◆ Aim of the exercise: An exact copy of all records is expected, minus the images.

◆ Given entries:
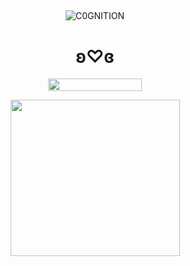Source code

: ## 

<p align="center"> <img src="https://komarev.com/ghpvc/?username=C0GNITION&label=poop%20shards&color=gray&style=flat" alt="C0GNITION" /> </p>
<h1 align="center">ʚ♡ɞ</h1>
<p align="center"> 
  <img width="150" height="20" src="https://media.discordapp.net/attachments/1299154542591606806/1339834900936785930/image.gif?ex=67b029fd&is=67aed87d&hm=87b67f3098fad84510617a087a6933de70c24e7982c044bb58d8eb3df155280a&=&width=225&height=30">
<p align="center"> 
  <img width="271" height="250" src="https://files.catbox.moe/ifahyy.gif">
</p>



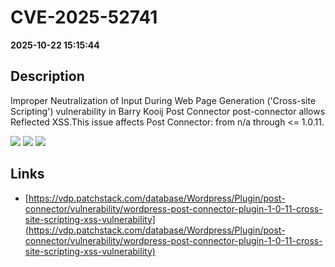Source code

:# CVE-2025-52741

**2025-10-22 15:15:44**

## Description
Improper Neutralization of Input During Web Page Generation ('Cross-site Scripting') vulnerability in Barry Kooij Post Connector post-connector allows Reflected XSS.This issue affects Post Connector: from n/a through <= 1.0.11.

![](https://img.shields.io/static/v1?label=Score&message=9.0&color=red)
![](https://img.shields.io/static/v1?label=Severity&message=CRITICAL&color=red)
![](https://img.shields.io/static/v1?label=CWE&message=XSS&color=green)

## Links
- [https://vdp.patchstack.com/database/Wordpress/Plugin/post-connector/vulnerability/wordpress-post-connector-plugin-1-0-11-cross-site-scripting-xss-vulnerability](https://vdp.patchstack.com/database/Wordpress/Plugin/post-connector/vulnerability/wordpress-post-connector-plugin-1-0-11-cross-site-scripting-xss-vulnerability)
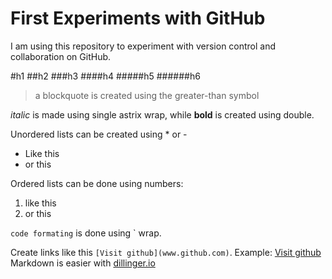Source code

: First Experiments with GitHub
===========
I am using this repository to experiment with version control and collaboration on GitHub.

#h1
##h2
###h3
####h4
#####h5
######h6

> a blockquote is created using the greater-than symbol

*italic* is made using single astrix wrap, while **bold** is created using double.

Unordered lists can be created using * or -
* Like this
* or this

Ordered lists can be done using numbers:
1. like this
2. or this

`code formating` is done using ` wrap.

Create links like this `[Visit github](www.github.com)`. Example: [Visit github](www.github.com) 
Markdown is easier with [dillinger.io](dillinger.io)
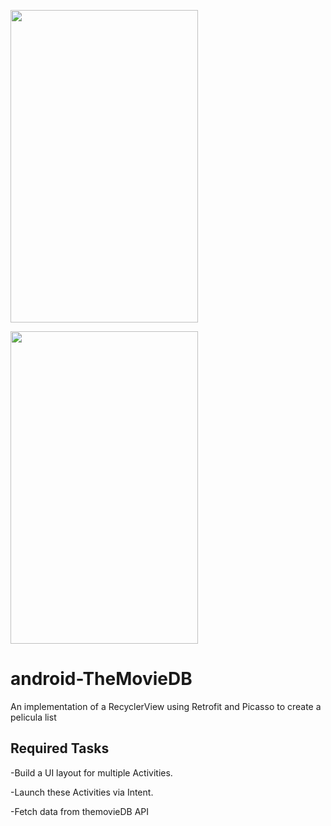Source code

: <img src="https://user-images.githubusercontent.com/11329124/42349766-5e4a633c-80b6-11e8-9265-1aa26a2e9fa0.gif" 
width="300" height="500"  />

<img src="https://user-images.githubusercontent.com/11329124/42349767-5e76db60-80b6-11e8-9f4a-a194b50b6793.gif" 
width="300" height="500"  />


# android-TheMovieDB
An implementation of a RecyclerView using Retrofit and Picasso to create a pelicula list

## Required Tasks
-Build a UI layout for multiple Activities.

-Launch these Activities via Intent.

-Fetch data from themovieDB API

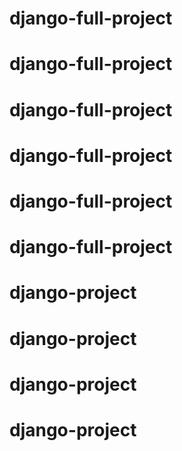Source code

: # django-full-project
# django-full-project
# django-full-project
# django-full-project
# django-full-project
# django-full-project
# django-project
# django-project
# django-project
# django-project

◆ Written response:
Source code

: ## 

<p align="center"> <img src="https://komarev.com/ghpvc/?username=C0GNITION&label=poop%20shards&color=gray&style=flat" alt="C0GNITION" /> </p>
<h1 align="center">ʚ♡ɞ</h1>
<p align="center"> 
  <img width="150" height="20" src="https://media.discordapp.net/attachments/1299154542591606806/1339834900936785930/image.gif?ex=67b029fd&is=67aed87d&hm=87b67f3098fad84510617a087a6933de70c24e7982c044bb58d8eb3df155280a&=&width=225&height=30">
<p align="center"> 
  <img width="271" height="250" src="https://files.catbox.moe/ifahyy.gif">
</p>



Source code

:# CVE-2025-52741

**2025-10-22 15:15:44**

## Description
Improper Neutralization of Input During Web Page Generation ('Cross-site Scripting') vulnerability in Barry Kooij Post Connector post-connector allows Reflected XSS.This issue affects Post Connector: from n/a through <= 1.0.11.

![](https://img.shields.io/static/v1?label=Score&message=9.0&color=red)
![](https://img.shields.io/static/v1?label=Severity&message=CRITICAL&color=red)
![](https://img.shields.io/static/v1?label=CWE&message=XSS&color=green)

## Links
- [https://vdp.patchstack.com/database/Wordpress/Plugin/post-connector/vulnerability/wordpress-post-connector-plugin-1-0-11-cross-site-scripting-xss-vulnerability](https://vdp.patchstack.com/database/Wordpress/Plugin/post-connector/vulnerability/wordpress-post-connector-plugin-1-0-11-cross-site-scripting-xss-vulnerability)
Source code

: First Experiments with GitHub
===========
I am using this repository to experiment with version control and collaboration on GitHub.

#h1
##h2
###h3
####h4
#####h5
######h6

> a blockquote is created using the greater-than symbol

*italic* is made using single astrix wrap, while **bold** is created using double.

Unordered lists can be created using * or -
* Like this
* or this

Ordered lists can be done using numbers:
1. like this
2. or this

`code formating` is done using ` wrap.

Create links like this `[Visit github](www.github.com)`. Example: [Visit github](www.github.com) 
Markdown is easier with [dillinger.io](dillinger.io)
Source code

: <img src="https://user-images.githubusercontent.com/11329124/42349766-5e4a633c-80b6-11e8-9265-1aa26a2e9fa0.gif" 
width="300" height="500"  />

<img src="https://user-images.githubusercontent.com/11329124/42349767-5e76db60-80b6-11e8-9f4a-a194b50b6793.gif" 
width="300" height="500"  />


# android-TheMovieDB
An implementation of a RecyclerView using Retrofit and Picasso to create a pelicula list

## Required Tasks
-Build a UI layout for multiple Activities.

-Launch these Activities via Intent.

-Fetch data from themovieDB API

Source code

: # django-full-project
# django-full-project
# django-full-project
# django-full-project
# django-full-project
# django-full-project
# django-project
# django-project
# django-project
# django-project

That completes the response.